• [Work order] Start at the line in the entries below that contains "### 3. **Applications**: AI, Machine", stop at the line that contains "Probabilistic computing's unique", and output exactly the lines in that span, both ends included.

(Beginning of Supplied entries)

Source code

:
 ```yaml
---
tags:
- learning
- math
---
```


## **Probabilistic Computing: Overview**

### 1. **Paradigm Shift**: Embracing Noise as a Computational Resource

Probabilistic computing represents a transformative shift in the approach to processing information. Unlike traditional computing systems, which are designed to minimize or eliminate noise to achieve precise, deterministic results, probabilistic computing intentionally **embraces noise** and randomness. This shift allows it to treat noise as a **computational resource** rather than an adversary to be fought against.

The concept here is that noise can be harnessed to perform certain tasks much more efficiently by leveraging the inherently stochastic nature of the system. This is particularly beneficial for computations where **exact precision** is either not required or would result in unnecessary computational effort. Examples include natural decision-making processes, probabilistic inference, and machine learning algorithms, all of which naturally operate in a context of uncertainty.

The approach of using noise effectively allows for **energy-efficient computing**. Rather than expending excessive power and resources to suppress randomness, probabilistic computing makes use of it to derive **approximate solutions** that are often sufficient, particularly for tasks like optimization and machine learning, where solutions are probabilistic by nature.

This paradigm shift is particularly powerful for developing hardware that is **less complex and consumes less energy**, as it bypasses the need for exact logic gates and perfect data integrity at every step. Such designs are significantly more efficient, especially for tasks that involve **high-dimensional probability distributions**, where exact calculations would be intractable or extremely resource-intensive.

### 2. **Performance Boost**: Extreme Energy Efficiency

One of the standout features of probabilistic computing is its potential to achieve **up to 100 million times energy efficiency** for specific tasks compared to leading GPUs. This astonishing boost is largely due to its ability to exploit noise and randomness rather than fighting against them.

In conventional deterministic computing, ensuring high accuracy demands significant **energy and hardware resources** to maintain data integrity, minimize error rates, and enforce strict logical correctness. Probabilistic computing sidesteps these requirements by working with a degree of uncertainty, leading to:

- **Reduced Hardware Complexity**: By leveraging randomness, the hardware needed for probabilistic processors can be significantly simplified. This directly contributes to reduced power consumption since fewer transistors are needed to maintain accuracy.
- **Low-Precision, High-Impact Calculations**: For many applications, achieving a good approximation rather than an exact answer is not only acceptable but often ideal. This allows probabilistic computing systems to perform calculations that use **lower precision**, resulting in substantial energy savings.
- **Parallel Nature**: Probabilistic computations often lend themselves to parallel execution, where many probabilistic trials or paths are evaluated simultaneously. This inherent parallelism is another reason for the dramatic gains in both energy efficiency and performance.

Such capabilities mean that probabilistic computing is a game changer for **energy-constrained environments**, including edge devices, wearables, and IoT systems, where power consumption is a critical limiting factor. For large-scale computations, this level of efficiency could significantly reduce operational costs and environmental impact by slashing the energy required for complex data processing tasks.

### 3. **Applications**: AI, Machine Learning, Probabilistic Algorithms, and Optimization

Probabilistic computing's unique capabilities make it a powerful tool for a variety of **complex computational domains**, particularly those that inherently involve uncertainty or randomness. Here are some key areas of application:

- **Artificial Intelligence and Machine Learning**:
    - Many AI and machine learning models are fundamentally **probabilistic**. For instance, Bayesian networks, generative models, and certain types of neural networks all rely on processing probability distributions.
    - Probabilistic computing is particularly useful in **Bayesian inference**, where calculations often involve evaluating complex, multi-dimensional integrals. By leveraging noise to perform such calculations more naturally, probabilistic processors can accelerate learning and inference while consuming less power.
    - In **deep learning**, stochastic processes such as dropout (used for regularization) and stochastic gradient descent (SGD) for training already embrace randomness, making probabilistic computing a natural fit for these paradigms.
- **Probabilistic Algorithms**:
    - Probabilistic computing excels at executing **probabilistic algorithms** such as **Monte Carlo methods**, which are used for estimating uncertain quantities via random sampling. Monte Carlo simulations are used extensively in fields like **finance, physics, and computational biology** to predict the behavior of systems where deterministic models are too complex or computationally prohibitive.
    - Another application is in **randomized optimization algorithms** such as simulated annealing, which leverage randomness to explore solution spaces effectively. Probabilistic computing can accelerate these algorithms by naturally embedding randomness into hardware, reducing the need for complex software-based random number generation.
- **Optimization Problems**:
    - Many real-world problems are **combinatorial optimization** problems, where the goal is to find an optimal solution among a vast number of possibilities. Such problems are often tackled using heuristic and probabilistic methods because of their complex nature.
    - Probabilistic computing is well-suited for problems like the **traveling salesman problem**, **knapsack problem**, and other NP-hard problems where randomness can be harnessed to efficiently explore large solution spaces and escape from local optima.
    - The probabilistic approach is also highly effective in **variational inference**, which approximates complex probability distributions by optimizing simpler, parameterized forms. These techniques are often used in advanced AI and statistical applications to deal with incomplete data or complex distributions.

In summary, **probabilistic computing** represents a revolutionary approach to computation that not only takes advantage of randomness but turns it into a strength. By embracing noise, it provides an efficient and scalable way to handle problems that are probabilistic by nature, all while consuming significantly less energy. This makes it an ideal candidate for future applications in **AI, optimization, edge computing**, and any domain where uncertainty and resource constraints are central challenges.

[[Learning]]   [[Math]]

(End of Supplied entries)

• [Solution for this task]
### 3. **Applications**: AI, Machine Learning, Probabilistic Algorithms, and Optimization

Probabilistic computing's unique capabilities make it a powerful tool for a variety of **complex computational domains**, particularly those that inherently involve uncertainty or randomness. Here are some key areas of application:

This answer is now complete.